Of many great productions of Beckett this year this staging of Rough for Theatre One lingers the most. Beckett's plays were initially resonant with a post-World War II audience but director Sarah Jane Scaife and actor Raymond Keane continue to locate the devastation of his work in modern Dublin. Having previously used Act Without Words II to portray homelessness and addiction, this presentation of Beckett's sketch about a cripple and blind violinist expands the idea to include all of us. I'll never forget Trevor Knight's blind man pausing to listen futilely for the treasured strains of a harp. It sums up the heavy loss of Irish symbols and heroism that this production evoked, with Beckett's characters now resembling those left the furthest behind.





The timing couldn't have been better for playwright/journalist Colin Murphy, whose docudrama about the 2008 Bank Guarantee premiered the same week as the release of the infamous Anglo Tapes. It turned Guaranteed! into a hot ticket. Dramatically it worked well: the story of how a tiny bank brought an entire financial system to the brink of destruction. Smartly executed with some slick turns from Caitríona Ní Mhurchú and Peter Daly. I rate it highly here because of its strong connection with audiences, who sighed with disgust and laughed at Anglo's sum figures.

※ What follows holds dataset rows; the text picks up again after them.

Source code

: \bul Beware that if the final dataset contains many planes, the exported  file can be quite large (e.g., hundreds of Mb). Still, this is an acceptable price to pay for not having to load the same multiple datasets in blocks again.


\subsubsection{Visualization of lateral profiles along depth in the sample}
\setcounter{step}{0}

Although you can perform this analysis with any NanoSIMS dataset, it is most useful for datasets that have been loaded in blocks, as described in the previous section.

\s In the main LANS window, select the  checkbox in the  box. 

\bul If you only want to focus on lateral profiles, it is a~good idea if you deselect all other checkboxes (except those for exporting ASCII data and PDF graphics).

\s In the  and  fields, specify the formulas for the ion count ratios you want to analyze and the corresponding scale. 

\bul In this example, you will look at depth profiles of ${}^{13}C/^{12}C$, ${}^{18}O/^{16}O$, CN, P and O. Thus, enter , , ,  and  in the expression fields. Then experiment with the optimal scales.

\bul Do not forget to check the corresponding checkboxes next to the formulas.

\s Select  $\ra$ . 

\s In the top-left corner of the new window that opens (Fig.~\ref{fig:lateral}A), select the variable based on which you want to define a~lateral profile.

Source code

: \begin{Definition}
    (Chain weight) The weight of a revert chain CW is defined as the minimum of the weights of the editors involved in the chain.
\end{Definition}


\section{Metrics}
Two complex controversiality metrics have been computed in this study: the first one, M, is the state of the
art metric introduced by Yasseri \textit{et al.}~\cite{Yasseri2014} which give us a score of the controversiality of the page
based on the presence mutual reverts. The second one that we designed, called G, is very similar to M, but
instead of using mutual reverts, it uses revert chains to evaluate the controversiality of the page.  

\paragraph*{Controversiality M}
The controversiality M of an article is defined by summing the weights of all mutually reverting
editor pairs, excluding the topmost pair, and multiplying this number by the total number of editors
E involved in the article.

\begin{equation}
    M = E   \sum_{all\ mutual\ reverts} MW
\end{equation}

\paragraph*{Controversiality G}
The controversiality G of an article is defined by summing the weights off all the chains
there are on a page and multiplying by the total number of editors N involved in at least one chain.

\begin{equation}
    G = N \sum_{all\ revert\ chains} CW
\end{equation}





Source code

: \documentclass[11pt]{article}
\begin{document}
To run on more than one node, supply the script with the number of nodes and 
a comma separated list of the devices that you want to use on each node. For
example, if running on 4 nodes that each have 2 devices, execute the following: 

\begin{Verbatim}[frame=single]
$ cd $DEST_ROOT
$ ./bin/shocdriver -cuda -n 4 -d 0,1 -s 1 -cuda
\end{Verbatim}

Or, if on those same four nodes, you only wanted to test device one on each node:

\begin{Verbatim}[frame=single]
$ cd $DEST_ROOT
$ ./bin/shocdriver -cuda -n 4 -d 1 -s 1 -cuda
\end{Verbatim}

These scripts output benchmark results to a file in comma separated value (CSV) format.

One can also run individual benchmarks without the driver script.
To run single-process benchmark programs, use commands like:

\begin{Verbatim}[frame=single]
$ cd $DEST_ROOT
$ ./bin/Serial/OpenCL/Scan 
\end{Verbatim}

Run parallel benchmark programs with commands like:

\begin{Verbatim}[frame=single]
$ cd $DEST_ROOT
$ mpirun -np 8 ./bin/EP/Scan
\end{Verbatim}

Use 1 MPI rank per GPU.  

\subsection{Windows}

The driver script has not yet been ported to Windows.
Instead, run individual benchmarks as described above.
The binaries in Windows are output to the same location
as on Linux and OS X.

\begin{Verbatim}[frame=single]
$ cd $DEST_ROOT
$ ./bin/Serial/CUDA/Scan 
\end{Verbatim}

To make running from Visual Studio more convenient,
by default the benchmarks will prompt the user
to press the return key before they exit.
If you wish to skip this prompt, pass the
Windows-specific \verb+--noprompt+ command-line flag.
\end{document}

Guaranteed! also marks a significant exploration of the recent crisis and an attempt to explain how we've arrived at where we are. 





Up until three weeks ago I would have had the Gate's production of The Threepenny Opera figured as the year's highlight in musical theatre. But then Ronan Phelan's staging of Stephen Sondheim's Assassins for Rough Magic, marking his end in their SEEDS artist development scheme, unravelled a society of inequality that Wayne Jordan's glossy production of Brecht quite didn't. This madcap musical reveals the men and women who ever attempted to assassinate a US President as sufferers of American opportunism. It was excellently cast with grounded performances from Raymond Scannell and Shane O'Reilly, and some of the best comedy of the year from Clare Barrett and Paul Curley. Sure it didn't have the polish of Threepenny or even stronger singers but it was tunefully twisted. 




This duet from dance theatre company CoisCéim seemed to fly under the radar earlier this year but, deservedly, it'll be touring next Spring. In David Bolger's production about missing people in Ireland, gestures instilled the pain of separation and the struggle of keeping hope. Softly performed by Emma O'Kane and Tom Pritchard, you can't help but feel a sense of loss catch up with you as you watch. It turns into a kind of dance vigil, keeping the missing alive in our thoughts. O'Kane gives the most beautiful dance solo I've ever seen, and when Tom Pritchard extends his arms you'd almost wish some absent soul would fall into them.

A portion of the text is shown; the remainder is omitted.